Мастер отталкивает руку дочери и спешит следом за гостем.
— Куда же вы? Зачем так сразу? — Мастер забегает вперед и встает в воротах, как распятый, потом бережно подхватывает Кичи-Калайчи под локти и тихонько пятит его на веранду. — Что вы, что вы, почтенный! Кто же всерьез принимает капризы неразумного ребенка? Ну-ка! — рывком поднимает он Баканай и тащит к дому. — Не сделаешь, как я хочу, — в сундук запру и ключ потеряю!
Захлопнув дверь за дочерью, Мастер кидается к свату:
— Будьте спокойны! Теперь все сделает, по моей воле!
— Думаете, смирится?
— Будьте уверены. Знаю. Видел. Мать такая же была. А какая стала?
Жена Мастера, полуприкрыв платком лицо, внесла на большом подносе два стакана ароматного, цвета чистой меди, чаю, мелко наколотый сахар в вазочке и, поставив поднос на табурет, тихо вышла.
― Верите, порой даже сам не узнаю, моя ли это Пати?

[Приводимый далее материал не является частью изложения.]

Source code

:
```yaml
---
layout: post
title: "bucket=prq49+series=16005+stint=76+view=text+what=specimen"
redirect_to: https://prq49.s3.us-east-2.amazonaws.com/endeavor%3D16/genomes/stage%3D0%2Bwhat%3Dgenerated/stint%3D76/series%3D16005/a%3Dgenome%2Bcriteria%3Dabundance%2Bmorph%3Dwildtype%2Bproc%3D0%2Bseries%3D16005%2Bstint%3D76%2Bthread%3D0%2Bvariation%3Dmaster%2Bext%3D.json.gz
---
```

— В день свадьбы не хотелось бы давать повод для пересудов и насмешек… — предостерег Кичи-Калайчи,
— Пусть сгорят все до единого мои сундуки, если что-нибудь будет не по горским правилам! Мое слово — верное, можете готовить калым.
— Что ж, в добрый час! И нам, и вам. На следующей неделе в субботу будете готовы к свадьбе?
— А калым?
Кичи-Калайчи достал из кармана старинные серебряные часы фирмы Павла Буре, не торопясь покрутил головку завода, приложил плоскую луковицу к уху:
— Так… сейчас ровно два часа. Завтра, в эту же пору, наш калым будет, как уговорились, у вас.
— Хорошо, добрый человек, очень даже ладно, дорогой родственник. Завтра так завтра. В два так в два; я на все согласен, лишь бы все было не хуже, чем у соседа. Тот свою козу безрогую отдал совсем неизвестному человеку, а я свою кроху вручаю милому ее сердцу Айдамиру. Зря, думаете, она верещала, что не любит Айдамира «больше всех!». Какие тут могут быть сомнения?